Part of the benefit of a software vendor being a customer of SaaS Capital is if the software company becomes financially unable to continue to provide service, we can step-in and provide the services on their behalf. Hence, we become part of the operational backstop for those vendors and I would argue it’s nine times better to have us come in and maintain the application in its current environment than for a Fortune 500 company to try to recreate the application based on some escrowed code.

Angel Mehta: What are SaaS Capital’s business priorities this year and next? What are the things that you have to get done in order to meet your own growth targets as an entrepreneur?

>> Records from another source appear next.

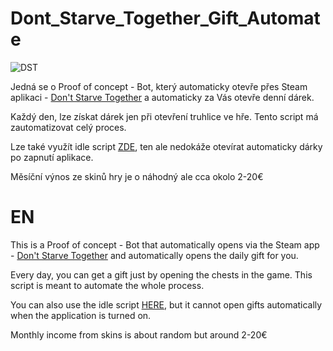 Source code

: # Dont_Starve_Together_Gift_Automate
![DST](https://i.ibb.co/k66cd15/z5tB7TY.png)

Jedná se o Proof of concept - Bot, který automaticky otevře přes Steam aplikaci - [Don't Starve Together](https://store.steampowered.com/app/322330/Dont_Starve_Together/) a automaticky za Vás otevře denní dárek.

Každý den, lze získat dárek jen při otevření truhlice ve hře. Tento script má zautomatizovat celý proces. 

Lze také využít idle script [ZDE](https://steamcommunity.com/sharedfiles/filedetails/?id=1552089668), ten ale nedokáže otevírat automaticky dárky po zapnutí aplikace.

Měsíční výnos ze skinů hry je o náhodný ale cca okolo 2-20€

# EN

This is a Proof of concept - Bot that automatically opens via the Steam app - [Don't Starve Together](https://store.steampowered.com/app/322330/Dont_Starve_Together/) and automatically opens the daily gift for you.

Every day, you can get a gift just by opening the chests in the game. This script is meant to automate the whole process.

You can also use the idle script [HERE](https://steamcommunity.com/sharedfiles/filedetails/?id=1552089668), but it cannot open gifts automatically when the application is turned on.

Monthly income from skins is about random but around 2-20€

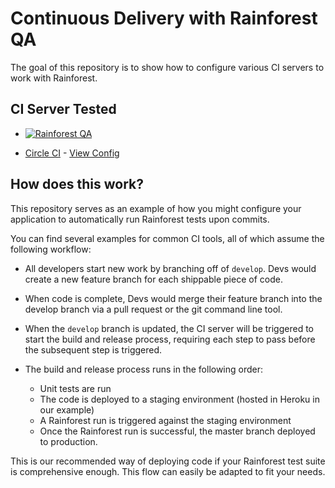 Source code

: # Continuous Delivery with Rainforest QA

The goal of this repository is to show how to configure various CI servers to work with Rainforest.

## CI Server Tested 
- [![Rainforest QA](https://circleci.com/gh/rainforestapp/ci-sample.svg?style=shield)](https://circleci.com/gh/rainforestapp/workflows/ci-sample)

- [Circle CI](https://circleci.com/) - [View Config](https://github.com/rainforestapp/ci-sample/blob/master/.circleci/config.yml)

## How does this work?

This repository serves as an example of how you might configure your application to automatically run Rainforest tests upon commits.

You can find several examples for common CI tools, all of which assume the following workflow: 

- All developers start new work by branching off of `develop`. Devs would create a new feature branch for each shippable piece of code.

- When code is complete, Devs would merge their feature branch into the develop branch via a pull request or the git command line tool.

- When the `develop` branch is updated, the CI server will be triggered to start the build and release process, requiring each step to pass before the subsequent step is triggered. 

- The build and release process runs in the following order:
  - Unit tests are run
  - The code is deployed to a staging environment (hosted in Heroku in our example)
  - A Rainforest run is triggered against the staging environment
  - Once the Rainforest run is successful, the master branch deployed to production.

This is our recommended way of deploying code if your Rainforest test suite is comprehensive enough. This flow can easily be adapted to fit your needs.
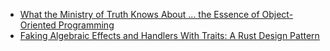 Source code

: - [What the Ministry of Truth Knows About ... the Essence of Object-Oriented Programming](2022-11-25-mot-oop.md)
- [Faking Algebraic Effects and Handlers With Traits: A Rust Design Pattern](2022-12-22-effect-trait-dp.md)
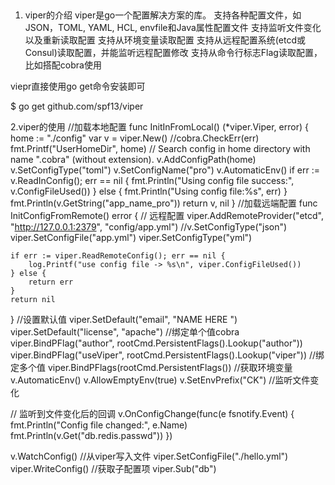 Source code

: ​
1. viper的介绍
viper是go一个配置解决方案的库。
支持各种配置文件，如JSON，TOML, YAML, HCL, envfile和Java属性配置文件
支持监听文件变化以及重新读取配置
支持从环境变量读取配置
支持从远程配置系统(etcd或Consul)读取配置，并能监听远程配置修改
支持从命令行标志Flag读取配置，比如搭配cobra使用

viepr直接使用go get命令安装即可

$ go get github.com/spf13/viper

2.viper的使用
//加载本地配置
func InitInFromLocal() (*viper.Viper, error) {
	home := "./config"
	var v = viper.New()
	//cobra.CheckErr(err)
	fmt.Printf("UserHomeDir", home)
	// Search config in home directory with name ".cobra" (without extension).
	v.AddConfigPath(home)
	v.SetConfigType("toml")
	v.SetConfigName("pro")
	v.AutomaticEnv()
	if err := v.ReadInConfig(); err == nil {
		fmt.Println("Using config file success:", v.ConfigFileUsed())
	} else {
		fmt.Println("Using config file:%s", err)
	}
	fmt.Println(v.GetString("app_name_pro"))
	return v, nil
}
//加载远端配置
func InitConfigFromRemote() error {
	// 远程配置
	viper.AddRemoteProvider("etcd", "http://127.0.0.1:2379", "config/app.yml")
	//v.SetConfigType("json")
	viper.SetConfigFile("app.yml")
	viper.SetConfigType("yml")

	if err := viper.ReadRemoteConfig(); err == nil {
		log.Printf("use config file -> %s\n", viper.ConfigFileUsed())
	} else {
		return err
	}
	return nil
}
//设置默认值
	viper.SetDefault("email", "NAME HERE <EMAIL ADDRESS>")
	viper.SetDefault("license", "apache")
//绑定单个值cobra
	viper.BindPFlag("author", rootCmd.PersistentFlags().Lookup("author"))
	viper.BindPFlag("useViper", rootCmd.PersistentFlags().Lookup("viper"))
//绑定多个值
	viper.BindPFlags(rootCmd.PersistentFlags())
//获取环境变量
    v.AutomaticEnv()
	v.AllowEmptyEnv(true)
	v.SetEnvPrefix("CK")
//监听文件变化

// 监听到文件变化后的回调
v.OnConfigChange(func(e fsnotify.Event) {
  fmt.Println("Config file changed:", e.Name)
  fmt.Println(v.Get("db.redis.passwd"))
})
 
v.WatchConfig()
//从viper写入文件
	viper.SetConfigFile("./hello.yml")
	viper.WriteConfig()
//获取子配置项
    viper.Sub("db")


​ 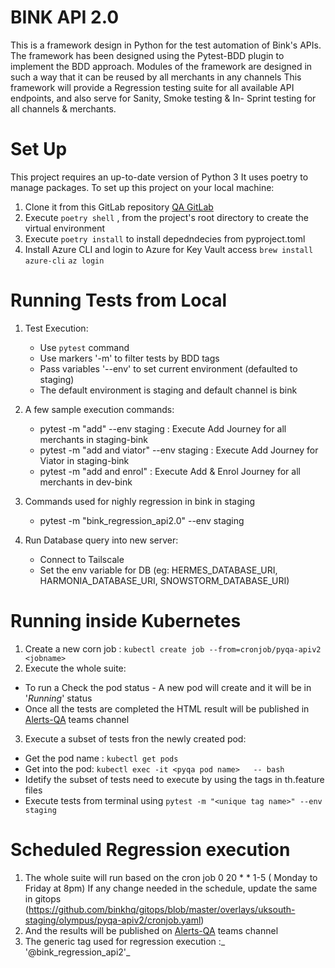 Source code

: # BINK API 2.0

This is a framework design in Python for the test automation of Bink's APIs.
The framework has been designed using the Pytest-BDD plugin to implement  the BDD approach.
Modules of the framework are designed in such a way that it can be reused by all merchants in any channels
This framework will provide a Regression testing suite for all available API endpoints, and also serve for Sanity,
Smoke testing & In- Sprint testing for all channels & merchants.


# Set Up
This project requires an up-to-date version of Python 3
It uses poetry to manage packages.
To set up this project on your local machine:
1. Clone it from this GitLab repository [QA GitLab](git@git.bink.com:QA/bink-api-v2-automation-suite.git)
2. Execute `poetry shell` ,  from the project's root directory to create the  virtual environment
3. Execute `poetry install` to install depedndecies from pyproject.toml
4. Install Azure CLI and login to Azure for Key Vault access
    `brew install azure-cli`
    `az login`

# Running Tests from Local

1. Test Execution:
    - Use `pytest` command
    - Use markers '-m' to filter tests by BDD tags
    - Pass variables '--env' to set current environment (defaulted to staging)
    - The default environment is staging and default channel is bink

2. A few sample execution commands:
    - pytest -m "add" --env staging                    : Execute Add Journey for all merchants in staging-bink
    - pytest -m "add and viator" --env staging         : Execute Add Journey for Viator in staging-bink
    - pytest -m "add and enrol"                        : Execute Add & Enrol Journey for all merchants in dev-bink

3. Commands used for nighly regression in bink in staging
    - pytest -m "bink_regression_api2.0" --env staging

4. Run Database query into new server:
   - Connect to Tailscale
   - Set the env variable for DB (eg: HERMES_DATABASE_URI, HARMONIA_DATABASE_URI, SNOWSTORM_DATABASE_URI)



# Running inside Kubernetes

1. Create a new corn job  : `kubectl create job --from=cronjob/pyqa-apiv2 <jobname>`
2. Execute the whole suite:
 - To run a Check the pod status - A new pod will create and it will be in '_Running_' status
 -  Once all the tests are completed the HTML result will be published in [Alerts-QA]([url](https://teams.microsoft.com/l/channel/19%3A80a305fc779e4ec5a01a1796c21b3674%40thread.skype/Alerts%20-%20QA?groupId=bf220ac8-d509-474f-a568-148982784d19&tenantId=a6e2367a-92ea-4e5a-b565-723830bcc095)) teams channel

3. Execute a subset of tests fron the newly created pod:
  - Get the pod name : `kubectl get pods`
  - Get into the pod:  `kubectl exec -it <pyqa pod name>   -- bash`
  - Idetify the subset of tests need to execute by using the tags in th.feature files
  - Execute tests from terminal using `pytest -m "<unique tag name>" --env staging`


# Scheduled Regression execution

1.  The whole suite will run based on the cron job 0 20 * * 1-5 ( Monday to Friday at 8pm)
    If any change needed in the schedule, update the same in gitops (https://github.com/binkhq/gitops/blob/master/overlays/uksouth-staging/olympus/pyqa-apiv2/cronjob.yaml)
2.  And the results will be published on  [Alerts-QA]([url](https://teams.microsoft.com/l/channel/19%3A80a305fc779e4ec5a01a1796c21b3674%40thread.skype/Alerts%20-%20QA?groupId=bf220ac8-d509-474f-a568-148982784d19&tenantId=a6e2367a-92ea-4e5a-b565-723830bcc095)) teams channel
3. The generic tag used for regression execution :_ '@bink_regression_api2'_
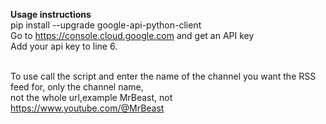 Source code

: <b>Usage instructions</b></br>
pip install --upgrade google-api-python-client</br>
Go to https://console.cloud.google.com and get an API key</br>
Add your api key to line 6.</br></br>

To use call the script and enter the name of the channel you want the RSS feed for, only the channel name,</br> 
not the whole url,example MrBeast, not https://www.youtube.com/@MrBeast
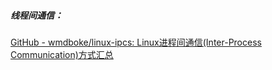 ##### 线程间通信：

[GitHub - wmdboke/linux-ipcs: Linux进程间通信(Inter-Process Communication)方式汇总](https://github.com/wmdboke/linux-ipcs)



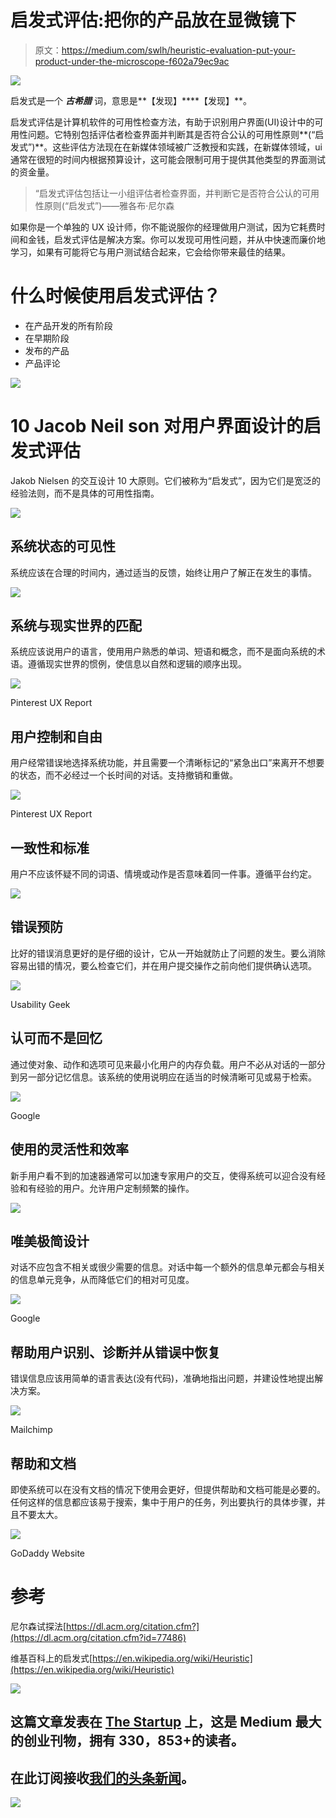 # 启发式评估:把你的产品放在显微镜下

> 原文：<https://medium.com/swlh/heuristic-evaluation-put-your-product-under-the-microscope-f602a79ec9ac>

![](img/f896eb463bf58422b6cd97344b18d1c7.png)

启发式是一个 ***古希腊*** 词，意思是**【发现】****【发现】**。

启发式评估是计算机软件的可用性检查方法，有助于识别用户界面(UI)设计中的可用性问题。它特别包括评估者检查界面并判断其是否符合公认的可用性原则**(“启发式”)**。这些评估方法现在在新媒体领域被广泛教授和实践，在新媒体领域，ui 通常在很短的时间内根据预算设计，这可能会限制可用于提供其他类型的界面测试的资金量。

> “启发式评估包括让一小组评估者检查界面，并判断它是否符合公认的可用性原则(“启发式”)——雅各布·尼尔森

如果你是一个单独的 UX 设计师，你不能说服你的经理做用户测试，因为它耗费时间和金钱，启发式评估是解决方案。你可以发现可用性问题，并从中快速而廉价地学习，如果有可能将它与用户测试结合起来，它会给你带来最佳的结果。

# **什么时候使用启发式评估？**

*   在产品开发的所有阶段
*   在早期阶段
*   发布的产品
*   产品评论

![](img/2dbe4d3a127831d9a2b1f61be65cfd76.png)

# **10 Jacob Neil son 对用户界面设计的启发式评估**

Jakob Nielsen 的交互设计 10 大原则。它们被称为“启发式”，因为它们是宽泛的经验法则，而不是具体的可用性指南。

![](img/e3e363a1c0005c76208d101f3445afd4.png)

## **系统状态的可见性**

系统应该在合理的时间内，通过适当的反馈，始终让用户了解正在发生的事情。

![](img/b98eab8d284ae0d22ab492f46d076846.png)

## **系统与现实世界的匹配**

系统应该说用户的语言，使用用户熟悉的单词、短语和概念，而不是面向系统的术语。遵循现实世界的惯例，使信息以自然和逻辑的顺序出现。

![](img/6d30114850e1e63bbf2fc5d2027ce603.png)

Pinterest UX Report

## **用户控制和自由**

用户经常错误地选择系统功能，并且需要一个清晰标记的“紧急出口”来离开不想要的状态，而不必经过一个长时间的对话。支持撤销和重做。

![](img/ec60a3c445a40158093ada35d20062c8.png)

Pinterest UX Report

## **一致性和标准**

用户不应该怀疑不同的词语、情境或动作是否意味着同一件事。遵循平台约定。

![](img/b8665a424ca415f3808e14ddc210f1a1.png)

## **错误预防**

比好的错误消息更好的是仔细的设计，它从一开始就防止了问题的发生。要么消除容易出错的情况，要么检查它们，并在用户提交操作之前向他们提供确认选项。

![](img/e848df704cd5bd798ded8d2a31f410e0.png)

Usability Geek

## **认可而不是回忆**

通过使对象、动作和选项可见来最小化用户的内存负载。用户不必从对话的一部分到另一部分记忆信息。该系统的使用说明应在适当的时候清晰可见或易于检索。

![](img/120d927f6c8e3af3d1a5254bfaabd1aa.png)

Google

## **使用的灵活性和效率**

新手用户看不到的加速器通常可以加速专家用户的交互，使得系统可以迎合没有经验和有经验的用户。允许用户定制频繁的操作。

![](img/716bed2e8f984149b00424bd18b43fc6.png)

## **唯美极简设计**

对话不应包含不相关或很少需要的信息。对话中每一个额外的信息单元都会与相关的信息单元竞争，从而降低它们的相对可见度。

![](img/b7d804aaf5b44a748153317fcff224da.png)

Google

## **帮助用户识别、诊断并从错误中恢复**

错误信息应该用简单的语言表达(没有代码)，准确地指出问题，并建设性地提出解决方案。

![](img/138b10136af698f5c0c27166b2dfb9ab.png)

Mailchimp

## **帮助和文档**

即使系统可以在没有文档的情况下使用会更好，但提供帮助和文档可能是必要的。任何这样的信息都应该易于搜索，集中于用户的任务，列出要执行的具体步骤，并且不要太大。

![](img/787fd8185a8cc2ca13264ec1df05e1b1.png)

GoDaddy Website

# 参考

尼尔森试探法[https://dl.acm.org/citation.cfm?](https://dl.acm.org/citation.cfm?id=77486)

维基百科上的启发式[https://en.wikipedia.org/wiki/Heuristic](https://en.wikipedia.org/wiki/Heuristic)

[![](img/308a8d84fb9b2fab43d66c117fcc4bb4.png)](https://medium.com/swlh)

## 这篇文章发表在 [The Startup](https://medium.com/swlh) 上，这是 Medium 最大的创业刊物，拥有 330，853+的读者。

## 在此订阅接收[我们的头条新闻](http://growthsupply.com/the-startup-newsletter/)。

[![](img/b0164736ea17a63403e660de5dedf91a.png)](https://medium.com/swlh) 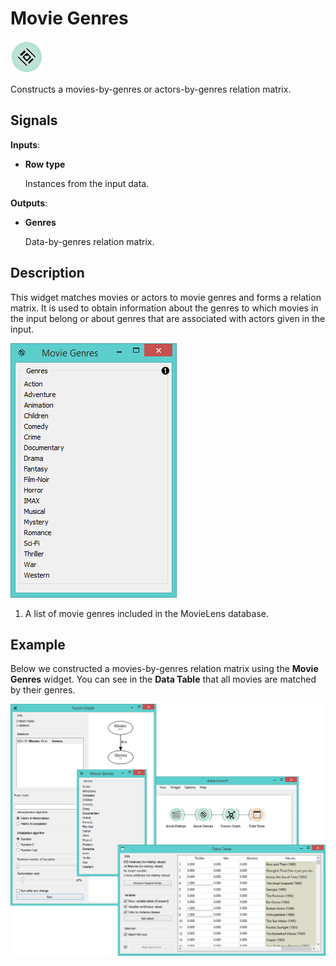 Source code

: Movie Genres
============

![Movie Genres widget icon](icons/movie-genres.png)

Constructs a movies-by-genres or actors-by-genres relation matrix.

Signals
-------

**Inputs**:

- **Row type**

  Instances from the input data.

**Outputs**:

- **Genres**

  Data-by-genres relation matrix.

Description
-----------

This widget matches movies or actors to movie genres and forms a relation matrix.
It is used to obtain information about the genres to which movies in the input belong or 
about genres that are associated with actors given in the input.

![Movie Genres widget](images/MovieGenres-stamped.png)

1. A list of movie genres included in the MovieLens database.

Example
-------

Below we constructed a movies-by-genres relation matrix using the
**Movie Genres** widget. You can see in the **Data Table**
that all movies are matched by their genres.

<img src="images/MovieGenres-Example.png" alt="image" width="600">
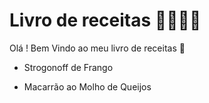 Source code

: # Livro de receitas :man_cook::woman_cook:

Olá ! Bem Vindo ao meu livro de receitas :wave:

- Strogonoff de Frango

- Macarrão ao Molho de Queijos
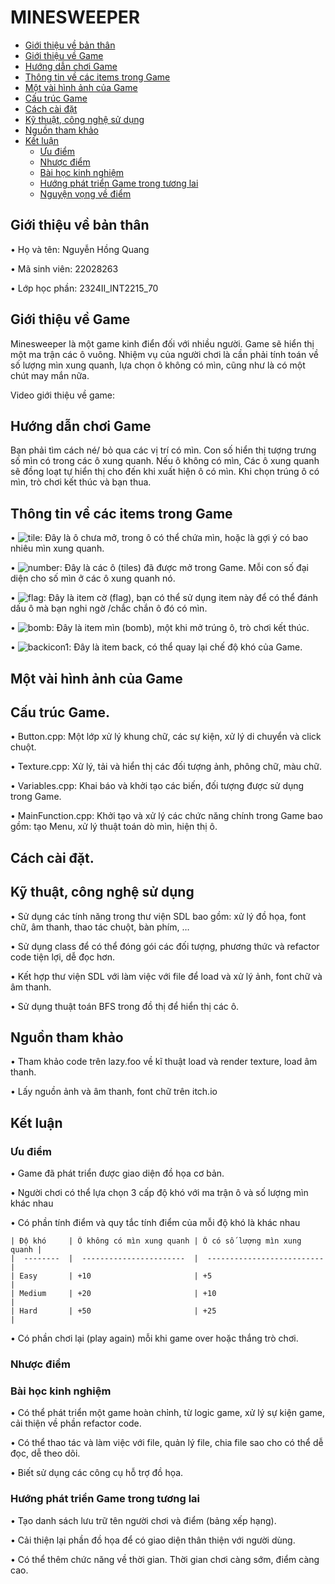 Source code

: # MINESWEEPER

- [Giới thiệu về bản thân](#giới-thiệu-về-bản-thân)
- [Giới thiệu về Game](#Giới-thiệu-về-Game)
- [Hướng dẫn chơi Game](#Hướng-dẫn-chơi-Game)
- [Thông tin về các items trong Game](#Thông-tin-về-các-items-trong-Game)
- [Một vài hình ảnh của Game](#Một-vài-hình-ảnh-của-Game)
- [Cấu trúc Game](#Cấu-trúc-Game)
- [Cách cài đặt](#Cách-cài-đặt)
- [Kỹ thuật, công nghệ sử dụng](#Kỹ-thuật-,-Công-nghệ-sử-dụng)
- [Nguồn tham khảo](#Nguồn-tham-khảo)
- [Kết luận](#Kết-luận)
  	- [Ưu điểm](#Ưu-điểm)
   	- [Nhược điểm](#Nhược-điểm)
   	- [Bài học kinh nghiệm](#Bài-học-kinh-nghiệm)
   	- [Hướng phát triển Game trong tương lai](#Hướng-phát-triển-Game-trong-tương-lai)
   	- [Nguyện vọng về điểm](#Nguyện-vong-về-điểm)





## Giới thiệu về bản thân
•	Họ và tên: Nguyễn Hồng Quang

• Mã sinh viên: 22028263

•	Lớp học phần: 2324II_INT2215_70


## Giới thiệu về Game
Minesweeper là một game kinh điển đối với nhiều người. Game sẽ hiển thị một ma trận các ô vuông. Nhiệm vụ của người chơi là cần phải  tính toán về số lượng mìn xung quanh, lựa chọn ô không có mìn, cũng như là có một chút may mắn nữa. 

Video giới thiệu về game:


## Hướng dẫn chơi Game
Bạn phải tìm cách né/ bỏ qua các vị trí có mìn. Con số hiển thị tượng trưng số mìn có trong các ô xung quanh. 
Nếu ô không có mìn, Các ô xung quanh sẽ đồng loạt tự hiển thị cho đến khi xuất hiện ô có mìn.
Khi chọn trúng ô có mìn, trò chơi kết thúc và bạn thua.


## Thông tin về các items trong Game
•	![tile](https://github.com/user-attachments/assets/fd6aa6be-1ffc-4f39-b38a-205191d934e1): Đây là ô chưa mở, trong ô có thể chứa mìn, hoặc là gợi ý có bao nhiêu mìn xung quanh.

•	![number](https://github.com/user-attachments/assets/d389ea9f-4a97-4be7-b39e-428fa2127cbe): Đây là các ô (tiles) đã được mở trong Game. Mỗi con số đại diện cho số mìn ở các ô xung quanh nó.

•	![flag](https://github.com/user-attachments/assets/1bc51115-f0d3-4988-a2e1-bbd411e72bf2): Đây là item cờ (flag), bạn có thể sử dụng item này để có thể đánh
 dấu ô mà bạn nghi ngờ /chắc chắn ô đó có mìn. 
 
• ![bomb](https://github.com/user-attachments/assets/25db9cae-e727-493a-b37e-3a4874675c0b): Đây là item mìn (bomb), một khi mở trúng ô, trò chơi kết thúc.

• ![backicon1](https://github.com/user-attachments/assets/4371007b-e684-44dd-b941-e640bc88e25b): Đây là item back, có thể quay lại chế độ khó của Game.


## Một vài hình ảnh của Game

## Cấu trúc Game.
•	Button.cpp: Một lớp xử lý khung chữ, các sự kiện, xử lý di chuyển và click chuột.

•	Texture.cpp: Xử lý, tải và hiển thị các đối tượng ảnh, phông chữ, màu chữ.

•	Variables.cpp: Khai báo và khởi tạo các biến, đối tượng được sử dụng trong Game.

•	MainFunction.cpp: Khởi tạo và xử lý các chức năng chính trong Game bao gồm: tạo Menu, xử lý thuật toán dò mìn, hiện thị ô.


## Cách cài đặt.

## Kỹ thuật, công nghệ sử dụng
•	Sử dụng các tính năng trong thư viện SDL bao gồm: xử lý đồ họa, font chữ, âm thanh, thao tác chuột, bàn phím, …

•	Sử dụng class để có thể đóng gói các đối tượng, phương thức và refactor code tiện lợi, dễ đọc hơn.

•	Kết hợp thư viện SDL với làm việc với file để load và xử lý ảnh, font chữ và âm thanh.

•	Sử dụng thuật toán BFS trong đồ thị để hiển thị các ô. 

## Nguồn tham khảo
•	Tham khảo code trên lazy.foo về kĩ thuật load và render texture, load âm thanh.

•	Lấy nguồn ảnh và âm thanh, font chữ trên itch.io

## Kết luận

### Ưu điểm
•	Game đã phát triển được giao diện đồ họa cơ bản.

•	Người chơi có thể lựa chọn 3 cấp độ khó với ma trận ô và số lượng mìn khác nhau

•	Có phần tính điểm và quy tắc tính điểm của mỗi độ khó là khác nhau

	| Độ khó     | Ô không có mìn xung quanh | Ô có số lượng mìn xung quanh |
	|  --------  |  -----------------------  |  --------------------------  |
	| Easy       | +10                       | +5                           |
	| Medium     | +20                       | +10                          |
	| Hard       | +50                       | +25                          |

•	Có phần chơi lại (play again) mỗi khi game over hoặc thắng trò chơi.

### Nhược điểm

### Bài học kinh nghiệm
•	Có thể phát triển một game hoàn chỉnh, từ logic game, xử lý sự kiện game, cải thiện về phần refactor code.

•	Có thể thao tác và làm việc với file, quản lý file, chia file sao cho có thể dễ đọc, dễ theo dõi.

•	Biết sử dụng các công cụ hỗ trợ đồ họa.

### Hướng phát triển Game trong tương lai
•	Tạo danh sách lưu trữ tên người chơi và điểm (bảng xếp hạng).

•	Cải thiện lại phần đồ họa để có giao diện thân thiện với người dùng.

•	Có thể thêm chức năng về thời gian. Thời gian chơi càng sớm, điểm càng cao.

Todd Gardner: We will try to put ten million dollars worth of loans out by the end of this year, and thirty million next year. To accomplish that, we need to do the normal things around sales and marketing. We are hiring folks on both coasts as we speak to help us accomplish that.

We have a tremendous product tailored just for SaaS companies. It provides our borrowers with much more leverage then a bank, has zero equity dilution, and is structured to have zero/negative amortization. It really is a great product. We just need to get in front of companies to explain how it works.

Angel Mehta: What is the ideal borrower profile?

Todd Gardner: Good gross margins, high renewal rates, and over $3.5 million in recurring revenue. Not much more complicated then that. Longer-term contracts are also nice and we do look at customer concentration and growth rates as well.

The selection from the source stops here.